Berkeley DB Java Edition
version 5.0.34

com.sleepycat.je.util
Class DbCacheSize

java.lang.Object
  extended by com.sleepycat.je.util.DbCacheSize

public class DbCacheSize
extends Object

Estimates the in-memory cache size needed to hold a specified data set. To get an estimate of the in-memory footprint for a given database, specify the number of records and database characteristics and DbCacheSize will return a minimum and maximum estimate of the cache size required for holding the database in memory. Based on this information a JE cache size can be chosen and then configured using EnvironmentMutableConfig.setCacheSize(long) or using the EnvironmentConfig.MAX_MEMORY property.

Importance of the JE Cache

The JE cache is not an optional cache. It is used to hold the metadata for accessing JE data. In fact the JE cache size is probably the most critical factor to JE performance, since Btree nodes will have to be fetched during a database read or write operation if they are not in cache. During a single read or write operation, at each level of the Btree that a fetch is necessary, an IO may be necessary at a different disk location for each fetch. In addition, if internal nodes (INs) are not in cache, then write operations will cause additional copies of the INs to be written to storage, as modified INs are moved out of the cache to make room for other parts of the Btree during subsequent operations. This additional fetching and writing means that sizing the cache too small to hold the INs will result in lower operation performance.

For best performance, all Btree nodes should fit in the JE cache, including leaf nodes (LNs), which hold the record data, and INs, which hold record keys and other metadata. However, because system memory is limited, it is sometimes necessary to size the cache to hold all or at least most INs, but not the LNs. This utility estimates the size necessary to hold only INs, and the size to hold INs and LNs.

When most or all LNs do not fit in cache, using CacheMode.EVICT_LN can be beneficial to reduce the Java GC cost of collecting the LNs as they are moved out of cache. A recommended approach is to size the JE cache to hold all INs and size the Java heap to hold that amount plus the amount needed for GC working space and application objects, leaving any additional memory for use by the file system cache to hold LNs. Tests show this approach results in low GC overhead and predictable latency.

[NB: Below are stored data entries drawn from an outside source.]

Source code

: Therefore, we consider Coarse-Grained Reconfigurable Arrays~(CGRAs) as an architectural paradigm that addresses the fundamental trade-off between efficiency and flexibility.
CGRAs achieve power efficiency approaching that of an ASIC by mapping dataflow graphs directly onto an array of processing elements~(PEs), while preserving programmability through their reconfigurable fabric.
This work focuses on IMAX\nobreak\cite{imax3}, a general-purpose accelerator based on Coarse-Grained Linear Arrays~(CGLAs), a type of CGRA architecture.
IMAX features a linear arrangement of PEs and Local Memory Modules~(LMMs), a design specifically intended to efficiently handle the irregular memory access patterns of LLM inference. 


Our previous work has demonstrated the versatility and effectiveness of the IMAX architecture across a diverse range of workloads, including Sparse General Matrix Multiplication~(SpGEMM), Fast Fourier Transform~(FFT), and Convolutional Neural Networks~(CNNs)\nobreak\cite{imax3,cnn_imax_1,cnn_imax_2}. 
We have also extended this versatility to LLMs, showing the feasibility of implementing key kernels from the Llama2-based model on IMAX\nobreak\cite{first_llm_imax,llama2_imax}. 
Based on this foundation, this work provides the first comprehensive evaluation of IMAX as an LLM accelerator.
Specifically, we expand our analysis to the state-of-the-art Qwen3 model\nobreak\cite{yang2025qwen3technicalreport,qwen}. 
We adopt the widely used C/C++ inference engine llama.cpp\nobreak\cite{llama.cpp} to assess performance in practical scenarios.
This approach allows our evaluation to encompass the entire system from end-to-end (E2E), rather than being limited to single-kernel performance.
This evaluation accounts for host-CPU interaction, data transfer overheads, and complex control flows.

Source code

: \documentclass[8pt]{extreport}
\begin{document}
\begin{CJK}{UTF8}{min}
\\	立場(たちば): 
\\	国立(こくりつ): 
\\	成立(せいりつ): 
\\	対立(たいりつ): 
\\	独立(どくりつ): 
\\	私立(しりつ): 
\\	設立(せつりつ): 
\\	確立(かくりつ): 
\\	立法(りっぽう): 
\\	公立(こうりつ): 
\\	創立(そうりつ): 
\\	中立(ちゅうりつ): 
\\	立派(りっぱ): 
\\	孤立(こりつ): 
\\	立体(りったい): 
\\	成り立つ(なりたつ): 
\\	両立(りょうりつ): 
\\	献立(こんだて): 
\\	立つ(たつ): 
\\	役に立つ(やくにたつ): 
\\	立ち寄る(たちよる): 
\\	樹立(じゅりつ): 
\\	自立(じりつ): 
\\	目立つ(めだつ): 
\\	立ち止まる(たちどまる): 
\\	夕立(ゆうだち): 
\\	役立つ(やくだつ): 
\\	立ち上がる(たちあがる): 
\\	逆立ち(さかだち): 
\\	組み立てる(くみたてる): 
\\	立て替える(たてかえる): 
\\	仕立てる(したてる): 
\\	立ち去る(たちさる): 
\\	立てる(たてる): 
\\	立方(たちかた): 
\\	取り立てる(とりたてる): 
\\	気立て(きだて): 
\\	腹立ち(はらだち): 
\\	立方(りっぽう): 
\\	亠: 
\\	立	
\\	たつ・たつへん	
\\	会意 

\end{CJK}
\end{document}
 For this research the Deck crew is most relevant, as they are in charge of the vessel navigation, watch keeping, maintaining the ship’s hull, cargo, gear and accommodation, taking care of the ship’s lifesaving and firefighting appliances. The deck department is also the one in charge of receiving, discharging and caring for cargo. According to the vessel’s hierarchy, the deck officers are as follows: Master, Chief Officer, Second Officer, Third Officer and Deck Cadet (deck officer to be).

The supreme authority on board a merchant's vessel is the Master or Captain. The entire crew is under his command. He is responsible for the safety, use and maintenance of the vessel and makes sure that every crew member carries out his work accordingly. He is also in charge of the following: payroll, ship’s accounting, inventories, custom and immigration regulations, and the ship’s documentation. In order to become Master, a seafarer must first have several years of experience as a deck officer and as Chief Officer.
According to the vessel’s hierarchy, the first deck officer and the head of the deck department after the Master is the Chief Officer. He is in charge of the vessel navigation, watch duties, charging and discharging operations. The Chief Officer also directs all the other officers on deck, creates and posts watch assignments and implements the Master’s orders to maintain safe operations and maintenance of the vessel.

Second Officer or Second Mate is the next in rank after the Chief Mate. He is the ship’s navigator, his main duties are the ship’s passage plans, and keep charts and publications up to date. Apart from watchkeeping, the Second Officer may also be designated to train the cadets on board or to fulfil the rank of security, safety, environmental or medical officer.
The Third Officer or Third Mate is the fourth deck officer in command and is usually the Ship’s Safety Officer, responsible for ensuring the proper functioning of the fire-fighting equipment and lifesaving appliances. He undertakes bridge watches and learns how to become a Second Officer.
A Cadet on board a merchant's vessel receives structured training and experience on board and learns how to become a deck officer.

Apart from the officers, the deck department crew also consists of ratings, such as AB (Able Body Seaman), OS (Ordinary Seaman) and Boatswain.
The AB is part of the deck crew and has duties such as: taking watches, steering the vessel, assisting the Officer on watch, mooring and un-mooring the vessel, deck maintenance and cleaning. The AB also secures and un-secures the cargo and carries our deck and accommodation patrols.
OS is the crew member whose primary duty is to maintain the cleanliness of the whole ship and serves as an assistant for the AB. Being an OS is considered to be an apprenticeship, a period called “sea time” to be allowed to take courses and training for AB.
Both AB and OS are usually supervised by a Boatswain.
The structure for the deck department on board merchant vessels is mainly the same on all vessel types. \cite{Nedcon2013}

Estimating the JE Cache Size

Estimating JE in-memory sizes is not straightforward for several reasons. There is some fixed overhead for each Btree internal node, so fanout (maximum number of child entries per parent node) and degree of node sparseness impacts memory consumption. In addition, JE uses various compact in-memory representations that depend on key sizes, key prefixing, how many child nodes are resident, etc. The physical proximity of node children also allows compaction of child physical address values.

Therefore, when running this utility it is important to specify all EnvironmentConfig and DatabaseConfig settings that will be used in a production system. The EnvironmentConfig settings are specified by command line options for each property, using the same names as the EnvironmentConfig parameter name values. For example, EnvironmentConfig.LOG_FILE_MAX, which influences the amount of memory used to store physical record addresses, can be specified on the command line as:

-je.log.fileMax LENGTH

To be sure that this utility takes into account all relevant settings, especially as the utility enhanced in future versions, it is best to specify all EnvironmentConfig settings used by the application.

The DatabaseConfig settings are specified using command line options defined by this utility.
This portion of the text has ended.